'Apollo 11' documentary shows moon landing like never before

Sandy Kenyon Image
Wednesday, June 19, 2019
'Apollo 11' documentary shows moon landing like never before
Sandy Kenyon reports on a new documentary honoring the Apollo 11 moon landing.

NEW YORK (WABC) -- The moon shot stretched the limits of the technology available half a century ago so it is fitting a new movie called, "Apollo 11," uses the best of what's available now to show us the moon shot like it's never been shown before.

The story of "Apollo 11" is told without new narration, using only voices from 50 years ago like the newscaster who explained the mission by saying, "Apollo 11 has been given the mission of carrying men to the moon, landing them there, and bringing them safely back."

History comes alive in the new movie that honors a great achievement by showing how remarkable it was, rather than just telling us about it.

I reminded the film's director that, "success was not assured, was it?" Todd Douglas Miller replied simply, "not by any means."

Vivid footage re-discovered in The National Archives, "puts you there, it puts you right there in the middle of it all," he explained.

The key was finding a way to transfer 65 mm film, shot in high resolution by professionals NASA hired.

"They got all these really great pre-launch sequences around the beach: close-ups of people's faces, etc.," Miller said.
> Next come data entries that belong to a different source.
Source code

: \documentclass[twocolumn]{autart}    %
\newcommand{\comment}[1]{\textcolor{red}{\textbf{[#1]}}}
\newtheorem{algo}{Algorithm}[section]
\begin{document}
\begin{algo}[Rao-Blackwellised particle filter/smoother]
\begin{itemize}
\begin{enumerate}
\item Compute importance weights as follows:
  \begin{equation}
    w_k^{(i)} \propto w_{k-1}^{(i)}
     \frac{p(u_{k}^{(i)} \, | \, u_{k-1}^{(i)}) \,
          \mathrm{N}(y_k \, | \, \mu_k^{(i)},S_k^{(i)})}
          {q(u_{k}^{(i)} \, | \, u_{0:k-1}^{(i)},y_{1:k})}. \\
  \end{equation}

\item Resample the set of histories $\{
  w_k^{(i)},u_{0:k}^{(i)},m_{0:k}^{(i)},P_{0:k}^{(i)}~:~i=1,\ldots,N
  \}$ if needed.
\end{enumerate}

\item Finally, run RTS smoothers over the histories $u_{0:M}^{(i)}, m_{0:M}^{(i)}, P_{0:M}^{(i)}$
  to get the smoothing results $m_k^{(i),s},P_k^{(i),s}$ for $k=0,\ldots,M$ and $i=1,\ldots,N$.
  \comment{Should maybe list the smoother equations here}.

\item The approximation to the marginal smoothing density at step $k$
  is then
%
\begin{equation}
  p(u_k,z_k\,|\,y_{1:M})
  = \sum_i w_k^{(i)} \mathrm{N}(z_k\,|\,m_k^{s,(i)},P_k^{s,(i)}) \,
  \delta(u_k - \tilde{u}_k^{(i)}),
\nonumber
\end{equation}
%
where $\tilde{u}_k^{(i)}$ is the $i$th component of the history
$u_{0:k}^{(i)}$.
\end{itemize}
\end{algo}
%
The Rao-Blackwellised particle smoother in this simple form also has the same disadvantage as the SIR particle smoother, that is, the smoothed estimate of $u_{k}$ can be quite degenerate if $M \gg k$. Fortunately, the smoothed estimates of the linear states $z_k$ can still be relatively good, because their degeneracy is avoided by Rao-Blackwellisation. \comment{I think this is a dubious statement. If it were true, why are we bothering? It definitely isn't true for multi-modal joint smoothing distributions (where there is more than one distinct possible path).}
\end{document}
To show the imagery in all of its detail, a digital transfer was needed and a special scanner had to be invented here in the city at a company called Final Frame.

"By doing that, it takes you on a ride, and it invites you to discover exactly what the people you are watching are discovering as well," Miller said.

The idea is to give the space program a human face. Watching the three astronauts before launch, "you could see the weight of what they were about to do."

Everyone knows the moon landing was a great triumph, and yet, I was on the edge of my seat watching events in the past, made so real, they feel contemporary. As a newscaster correctly predicts, "the enormity of this event is something that only history will be able to judge."

Half a billion people watched the moon landing, and that in itself was a great achievement. Beaming back images from the moon was not possible when President John F. Kennedy announced the U.S. would go there within a decade. Following his bold prediction, he is said to have turned to his advisers and said simply, "the details I leave to you."

This CNN film finds the glory in all those details.